How to complete this task » Tell how many lines below include the word "Probe". Only the number should appear.

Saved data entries
>>

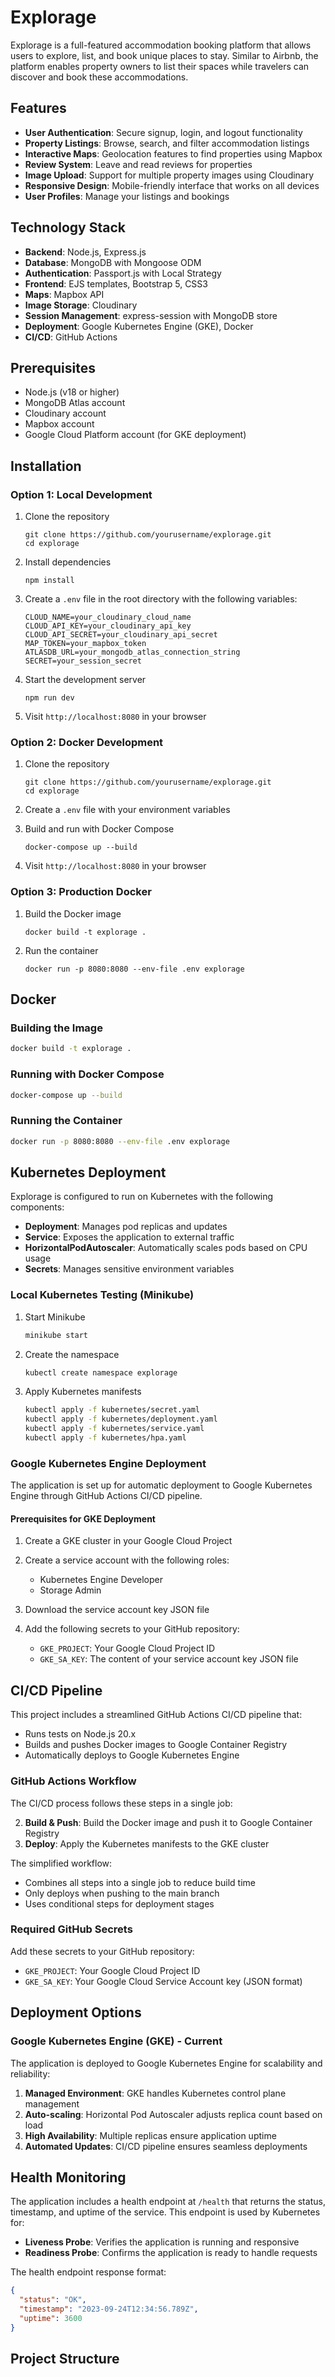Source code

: # Explorage

Explorage is a full-featured accommodation booking platform that allows users to explore, list, and book unique places to stay. Similar to Airbnb, the platform enables property owners to list their spaces while travelers can discover and book these accommodations.



## Features

- **User Authentication**: Secure signup, login, and logout functionality
- **Property Listings**: Browse, search, and filter accommodation listings
- **Interactive Maps**: Geolocation features to find properties using Mapbox
- **Review System**: Leave and read reviews for properties
- **Image Upload**: Support for multiple property images using Cloudinary
- **Responsive Design**: Mobile-friendly interface that works on all devices
- **User Profiles**: Manage your listings and bookings

## Technology Stack

- **Backend**: Node.js, Express.js
- **Database**: MongoDB with Mongoose ODM
- **Authentication**: Passport.js with Local Strategy
- **Frontend**: EJS templates, Bootstrap 5, CSS3
- **Maps**: Mapbox API
- **Image Storage**: Cloudinary
- **Session Management**: express-session with MongoDB store
- **Deployment**: Google Kubernetes Engine (GKE), Docker
- **CI/CD**: GitHub Actions

## Prerequisites

- Node.js (v18 or higher)
- MongoDB Atlas account
- Cloudinary account
- Mapbox account
- Google Cloud Platform account (for GKE deployment)

## Installation

### Option 1: Local Development

1. Clone the repository
   ```
   git clone https://github.com/yourusername/explorage.git
   cd explorage
   ```

2. Install dependencies
   ```
   npm install
   ```

3. Create a `.env` file in the root directory with the following variables:
   ```
   CLOUD_NAME=your_cloudinary_cloud_name
   CLOUD_API_KEY=your_cloudinary_api_key
   CLOUD_API_SECRET=your_cloudinary_api_secret
   MAP_TOKEN=your_mapbox_token
   ATLASDB_URL=your_mongodb_atlas_connection_string
   SECRET=your_session_secret
   ```

4. Start the development server
   ```
   npm run dev
   ```

5. Visit `http://localhost:8080` in your browser

### Option 2: Docker Development

1. Clone the repository
   ```
   git clone https://github.com/yourusername/explorage.git
   cd explorage
   ```

2. Create a `.env` file with your environment variables

3. Build and run with Docker Compose
   ```
   docker-compose up --build
   ```

4. Visit `http://localhost:8080` in your browser

### Option 3: Production Docker

1. Build the Docker image
   ```
   docker build -t explorage .
   ```

2. Run the container
   ```
   docker run -p 8080:8080 --env-file .env explorage
   ```

## Docker

### Building the Image
```bash
docker build -t explorage .
```

### Running with Docker Compose
```bash
docker-compose up --build
```

### Running the Container
```bash
docker run -p 8080:8080 --env-file .env explorage
```

## Kubernetes Deployment

Explorage is configured to run on Kubernetes with the following components:

- **Deployment**: Manages pod replicas and updates
- **Service**: Exposes the application to external traffic
- **HorizontalPodAutoscaler**: Automatically scales pods based on CPU usage
- **Secrets**: Manages sensitive environment variables

### Local Kubernetes Testing (Minikube)

1. Start Minikube
   ```bash
   minikube start
   ```

2. Create the namespace
   ```bash
   kubectl create namespace explorage
   ```

3. Apply Kubernetes manifests
   ```bash
   kubectl apply -f kubernetes/secret.yaml
   kubectl apply -f kubernetes/deployment.yaml
   kubectl apply -f kubernetes/service.yaml
   kubectl apply -f kubernetes/hpa.yaml
   ```

### Google Kubernetes Engine Deployment

The application is set up for automatic deployment to Google Kubernetes Engine through GitHub Actions CI/CD pipeline.

#### Prerequisites for GKE Deployment

1. Create a GKE cluster in your Google Cloud Project
2. Create a service account with the following roles:
   - Kubernetes Engine Developer
   - Storage Admin

3. Download the service account key JSON file

4. Add the following secrets to your GitHub repository:
   - `GKE_PROJECT`: Your Google Cloud Project ID
   - `GKE_SA_KEY`: The content of your service account key JSON file

## CI/CD Pipeline

This project includes a streamlined GitHub Actions CI/CD pipeline that:
- Runs tests on Node.js 20.x
- Builds and pushes Docker images to Google Container Registry
- Automatically deploys to Google Kubernetes Engine

### GitHub Actions Workflow

The CI/CD process follows these steps in a single job:

2. **Build & Push**: Build the Docker image and push it to Google Container Registry
3. **Deploy**: Apply the Kubernetes manifests to the GKE cluster

The simplified workflow:
- Combines all steps into a single job to reduce build time
- Only deploys when pushing to the main branch
- Uses conditional steps for deployment stages

### Required GitHub Secrets

Add these secrets to your GitHub repository:
- `GKE_PROJECT`: Your Google Cloud Project ID
- `GKE_SA_KEY`: Your Google Cloud Service Account key (JSON format)

## Deployment Options

### Google Kubernetes Engine (GKE) - Current

The application is deployed to Google Kubernetes Engine for scalability and reliability:

1. **Managed Environment**: GKE handles Kubernetes control plane management
2. **Auto-scaling**: Horizontal Pod Autoscaler adjusts replica count based on load
3. **High Availability**: Multiple replicas ensure application uptime
4. **Automated Updates**: CI/CD pipeline ensures seamless deployments



## Health Monitoring

The application includes a health endpoint at `/health` that returns the status, timestamp, and uptime of the service. This endpoint is used by Kubernetes for:

- **Liveness Probe**: Verifies the application is running and responsive
- **Readiness Probe**: Confirms the application is ready to handle requests

The health endpoint response format:
```json
{
  "status": "OK",
  "timestamp": "2023-09-24T12:34:56.789Z", 
  "uptime": 3600
}
```

## Project Structure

<<

Result of the exercise » 2